(Assigned task): Report only the number of lines in the records that contain the word "exists".

Stored data:
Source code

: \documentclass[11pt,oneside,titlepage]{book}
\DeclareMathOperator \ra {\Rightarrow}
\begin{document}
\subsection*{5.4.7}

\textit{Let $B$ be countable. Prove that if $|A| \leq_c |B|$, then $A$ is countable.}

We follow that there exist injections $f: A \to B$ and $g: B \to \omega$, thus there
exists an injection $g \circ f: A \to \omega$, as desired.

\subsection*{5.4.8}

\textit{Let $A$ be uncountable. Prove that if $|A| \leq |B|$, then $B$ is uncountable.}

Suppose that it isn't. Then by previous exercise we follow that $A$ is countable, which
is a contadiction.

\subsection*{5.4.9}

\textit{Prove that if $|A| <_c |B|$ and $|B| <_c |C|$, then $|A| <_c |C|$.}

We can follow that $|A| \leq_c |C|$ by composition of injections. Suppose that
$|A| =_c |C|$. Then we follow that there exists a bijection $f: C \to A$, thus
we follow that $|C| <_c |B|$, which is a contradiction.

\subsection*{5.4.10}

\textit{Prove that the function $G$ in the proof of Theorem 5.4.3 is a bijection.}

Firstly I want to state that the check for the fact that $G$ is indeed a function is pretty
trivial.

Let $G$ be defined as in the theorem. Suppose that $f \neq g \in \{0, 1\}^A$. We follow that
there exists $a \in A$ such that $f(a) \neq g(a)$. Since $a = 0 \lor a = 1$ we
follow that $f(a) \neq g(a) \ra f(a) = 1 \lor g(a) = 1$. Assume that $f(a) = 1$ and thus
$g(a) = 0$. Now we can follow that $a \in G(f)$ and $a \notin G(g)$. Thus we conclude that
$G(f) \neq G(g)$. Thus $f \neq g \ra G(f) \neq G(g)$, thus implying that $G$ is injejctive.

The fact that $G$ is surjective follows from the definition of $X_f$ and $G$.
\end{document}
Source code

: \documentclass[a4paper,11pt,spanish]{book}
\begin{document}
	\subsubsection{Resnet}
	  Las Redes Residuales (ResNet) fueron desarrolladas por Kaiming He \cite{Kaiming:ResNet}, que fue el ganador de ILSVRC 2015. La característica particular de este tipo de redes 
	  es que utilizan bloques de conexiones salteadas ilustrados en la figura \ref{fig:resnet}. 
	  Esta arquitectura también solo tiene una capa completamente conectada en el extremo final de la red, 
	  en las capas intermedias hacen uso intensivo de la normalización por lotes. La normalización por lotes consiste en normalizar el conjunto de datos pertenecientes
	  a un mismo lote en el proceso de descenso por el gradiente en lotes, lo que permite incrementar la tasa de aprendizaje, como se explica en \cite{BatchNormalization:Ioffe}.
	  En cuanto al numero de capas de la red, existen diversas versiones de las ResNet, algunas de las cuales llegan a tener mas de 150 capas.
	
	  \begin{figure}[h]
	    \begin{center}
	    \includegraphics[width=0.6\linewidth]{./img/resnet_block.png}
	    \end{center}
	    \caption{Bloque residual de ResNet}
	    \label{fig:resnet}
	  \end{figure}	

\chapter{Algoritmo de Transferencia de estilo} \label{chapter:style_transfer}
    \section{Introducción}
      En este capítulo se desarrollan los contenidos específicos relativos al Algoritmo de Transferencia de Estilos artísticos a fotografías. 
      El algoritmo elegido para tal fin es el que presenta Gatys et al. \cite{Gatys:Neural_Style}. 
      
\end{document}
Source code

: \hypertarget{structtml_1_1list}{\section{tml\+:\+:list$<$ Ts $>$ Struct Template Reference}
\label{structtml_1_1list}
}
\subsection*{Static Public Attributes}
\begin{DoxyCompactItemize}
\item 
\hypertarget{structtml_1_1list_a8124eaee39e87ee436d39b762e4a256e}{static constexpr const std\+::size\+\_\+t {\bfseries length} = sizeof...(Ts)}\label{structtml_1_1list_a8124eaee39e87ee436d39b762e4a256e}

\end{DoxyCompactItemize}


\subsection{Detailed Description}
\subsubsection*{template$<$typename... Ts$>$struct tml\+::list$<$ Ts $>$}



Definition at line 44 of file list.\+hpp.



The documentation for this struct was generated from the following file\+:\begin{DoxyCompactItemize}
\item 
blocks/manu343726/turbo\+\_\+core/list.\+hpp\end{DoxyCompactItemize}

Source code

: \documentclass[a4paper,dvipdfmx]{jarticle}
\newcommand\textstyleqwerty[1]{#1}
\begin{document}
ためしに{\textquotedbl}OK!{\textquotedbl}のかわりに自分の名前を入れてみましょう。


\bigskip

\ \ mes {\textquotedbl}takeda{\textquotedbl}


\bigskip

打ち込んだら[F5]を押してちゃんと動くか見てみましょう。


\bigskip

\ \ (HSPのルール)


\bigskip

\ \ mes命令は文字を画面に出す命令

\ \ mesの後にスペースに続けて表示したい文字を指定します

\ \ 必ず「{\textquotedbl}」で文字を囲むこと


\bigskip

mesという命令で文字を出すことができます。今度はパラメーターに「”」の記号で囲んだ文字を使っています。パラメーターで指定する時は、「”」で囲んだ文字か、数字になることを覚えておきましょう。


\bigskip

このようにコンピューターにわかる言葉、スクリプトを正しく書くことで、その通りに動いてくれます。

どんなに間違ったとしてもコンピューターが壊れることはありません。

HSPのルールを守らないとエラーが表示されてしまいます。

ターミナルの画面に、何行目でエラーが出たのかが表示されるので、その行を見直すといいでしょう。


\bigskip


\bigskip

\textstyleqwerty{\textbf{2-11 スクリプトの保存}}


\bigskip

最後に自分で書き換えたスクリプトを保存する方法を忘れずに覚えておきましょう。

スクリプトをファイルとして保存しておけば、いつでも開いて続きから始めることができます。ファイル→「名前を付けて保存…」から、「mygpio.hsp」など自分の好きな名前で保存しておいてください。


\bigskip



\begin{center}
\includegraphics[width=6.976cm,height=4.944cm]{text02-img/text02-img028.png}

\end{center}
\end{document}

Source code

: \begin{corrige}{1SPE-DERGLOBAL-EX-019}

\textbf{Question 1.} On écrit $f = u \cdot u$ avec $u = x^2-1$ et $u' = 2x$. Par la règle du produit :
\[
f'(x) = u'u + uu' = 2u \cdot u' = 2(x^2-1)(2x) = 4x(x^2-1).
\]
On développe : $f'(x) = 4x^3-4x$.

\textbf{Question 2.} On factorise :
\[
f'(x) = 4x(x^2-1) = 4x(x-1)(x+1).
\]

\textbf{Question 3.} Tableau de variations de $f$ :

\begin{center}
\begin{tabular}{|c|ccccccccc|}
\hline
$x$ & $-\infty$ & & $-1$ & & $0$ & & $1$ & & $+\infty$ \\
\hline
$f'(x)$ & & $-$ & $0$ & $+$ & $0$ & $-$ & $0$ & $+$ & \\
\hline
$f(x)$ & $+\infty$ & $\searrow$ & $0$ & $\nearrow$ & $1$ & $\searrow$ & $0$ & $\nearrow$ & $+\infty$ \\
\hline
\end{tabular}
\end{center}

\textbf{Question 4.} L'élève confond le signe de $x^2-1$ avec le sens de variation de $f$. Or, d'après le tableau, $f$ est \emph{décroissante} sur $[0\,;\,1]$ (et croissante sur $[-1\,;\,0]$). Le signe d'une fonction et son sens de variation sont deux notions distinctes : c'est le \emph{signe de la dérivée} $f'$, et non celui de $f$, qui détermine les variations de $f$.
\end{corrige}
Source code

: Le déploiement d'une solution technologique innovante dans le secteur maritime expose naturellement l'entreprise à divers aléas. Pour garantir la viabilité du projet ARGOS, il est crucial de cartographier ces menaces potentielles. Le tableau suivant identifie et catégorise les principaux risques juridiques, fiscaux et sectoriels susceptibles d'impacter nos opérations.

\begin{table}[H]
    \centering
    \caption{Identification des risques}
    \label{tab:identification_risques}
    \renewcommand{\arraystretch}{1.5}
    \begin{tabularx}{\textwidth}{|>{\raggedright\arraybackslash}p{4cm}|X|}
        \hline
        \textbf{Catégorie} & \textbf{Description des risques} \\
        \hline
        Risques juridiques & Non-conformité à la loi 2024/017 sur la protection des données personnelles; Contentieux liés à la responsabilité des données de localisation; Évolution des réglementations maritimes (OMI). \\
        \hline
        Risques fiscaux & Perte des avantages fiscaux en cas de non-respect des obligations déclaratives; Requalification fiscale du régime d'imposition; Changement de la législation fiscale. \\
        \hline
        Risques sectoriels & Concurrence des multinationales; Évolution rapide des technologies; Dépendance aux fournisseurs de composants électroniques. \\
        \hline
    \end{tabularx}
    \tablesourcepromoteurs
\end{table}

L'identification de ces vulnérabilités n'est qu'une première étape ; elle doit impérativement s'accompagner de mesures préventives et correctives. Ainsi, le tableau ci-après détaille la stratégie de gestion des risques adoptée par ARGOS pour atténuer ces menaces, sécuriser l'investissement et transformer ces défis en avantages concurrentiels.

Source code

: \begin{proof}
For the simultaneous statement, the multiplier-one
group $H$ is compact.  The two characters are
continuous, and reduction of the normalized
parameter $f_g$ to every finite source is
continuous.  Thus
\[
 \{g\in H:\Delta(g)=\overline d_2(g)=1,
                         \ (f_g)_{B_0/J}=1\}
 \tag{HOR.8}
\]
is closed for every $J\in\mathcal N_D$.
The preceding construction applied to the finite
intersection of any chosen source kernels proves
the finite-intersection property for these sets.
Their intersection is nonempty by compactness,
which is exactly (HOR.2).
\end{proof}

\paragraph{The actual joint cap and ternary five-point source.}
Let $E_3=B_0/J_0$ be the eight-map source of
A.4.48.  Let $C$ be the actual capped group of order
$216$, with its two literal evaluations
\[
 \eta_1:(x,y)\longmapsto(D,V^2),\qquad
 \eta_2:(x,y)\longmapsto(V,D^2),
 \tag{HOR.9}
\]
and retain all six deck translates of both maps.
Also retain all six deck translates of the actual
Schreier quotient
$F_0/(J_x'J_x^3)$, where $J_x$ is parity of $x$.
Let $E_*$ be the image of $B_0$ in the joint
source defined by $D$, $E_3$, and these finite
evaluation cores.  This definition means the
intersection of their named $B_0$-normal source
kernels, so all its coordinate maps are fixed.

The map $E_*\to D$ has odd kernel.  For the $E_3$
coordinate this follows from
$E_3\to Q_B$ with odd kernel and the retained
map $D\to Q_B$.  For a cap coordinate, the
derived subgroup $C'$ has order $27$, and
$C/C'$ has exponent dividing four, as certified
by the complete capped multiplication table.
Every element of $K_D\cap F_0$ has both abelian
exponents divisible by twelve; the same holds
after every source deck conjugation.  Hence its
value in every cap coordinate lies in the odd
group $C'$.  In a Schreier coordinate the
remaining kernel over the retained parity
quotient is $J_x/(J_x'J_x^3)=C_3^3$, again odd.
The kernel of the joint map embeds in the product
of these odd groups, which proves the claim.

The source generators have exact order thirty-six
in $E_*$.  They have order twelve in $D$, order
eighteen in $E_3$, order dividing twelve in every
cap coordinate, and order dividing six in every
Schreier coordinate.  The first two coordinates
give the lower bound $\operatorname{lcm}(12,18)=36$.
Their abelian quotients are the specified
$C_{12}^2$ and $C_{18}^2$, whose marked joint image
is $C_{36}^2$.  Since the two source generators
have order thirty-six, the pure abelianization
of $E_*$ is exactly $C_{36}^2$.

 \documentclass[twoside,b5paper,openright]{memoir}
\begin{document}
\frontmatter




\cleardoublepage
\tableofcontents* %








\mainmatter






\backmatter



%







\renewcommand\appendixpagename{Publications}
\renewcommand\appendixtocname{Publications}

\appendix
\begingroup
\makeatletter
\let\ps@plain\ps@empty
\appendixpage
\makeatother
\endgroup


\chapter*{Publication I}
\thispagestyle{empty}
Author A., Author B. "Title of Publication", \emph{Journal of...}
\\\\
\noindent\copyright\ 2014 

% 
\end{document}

(Your response): 3